### Directions
Among the entries below, copy every line that carries the word "html".

** Opening Exercise materials block **

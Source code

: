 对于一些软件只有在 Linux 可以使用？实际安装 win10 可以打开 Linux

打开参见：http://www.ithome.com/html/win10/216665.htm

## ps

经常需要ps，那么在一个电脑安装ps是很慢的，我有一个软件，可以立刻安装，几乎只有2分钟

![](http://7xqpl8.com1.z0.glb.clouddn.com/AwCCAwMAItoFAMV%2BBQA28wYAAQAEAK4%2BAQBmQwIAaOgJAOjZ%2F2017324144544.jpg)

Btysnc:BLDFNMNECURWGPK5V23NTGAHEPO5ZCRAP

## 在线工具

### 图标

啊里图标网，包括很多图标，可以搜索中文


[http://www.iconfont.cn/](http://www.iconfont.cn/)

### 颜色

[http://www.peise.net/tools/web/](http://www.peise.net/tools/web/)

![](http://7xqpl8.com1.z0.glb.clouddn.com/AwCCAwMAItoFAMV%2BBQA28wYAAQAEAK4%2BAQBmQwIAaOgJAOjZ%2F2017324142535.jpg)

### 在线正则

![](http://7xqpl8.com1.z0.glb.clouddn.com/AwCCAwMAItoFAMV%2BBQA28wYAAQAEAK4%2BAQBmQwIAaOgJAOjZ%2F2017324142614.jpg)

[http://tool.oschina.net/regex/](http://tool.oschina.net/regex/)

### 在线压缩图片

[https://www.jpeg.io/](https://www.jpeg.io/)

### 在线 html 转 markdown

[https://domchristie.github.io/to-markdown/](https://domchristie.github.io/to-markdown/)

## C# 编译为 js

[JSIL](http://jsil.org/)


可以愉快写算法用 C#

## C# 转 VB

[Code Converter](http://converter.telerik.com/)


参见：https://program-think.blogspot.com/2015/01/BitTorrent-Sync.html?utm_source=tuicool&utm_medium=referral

** Closing Exercise materials block **

### Response
打开参见：http://www.ithome.com/html/win10/216665.htm
### 在线 html 转 markdown
参见：https://program-think.blogspot.com/2015/01/BitTorrent-Sync.html?utm_source=tuicool&utm_medium=referral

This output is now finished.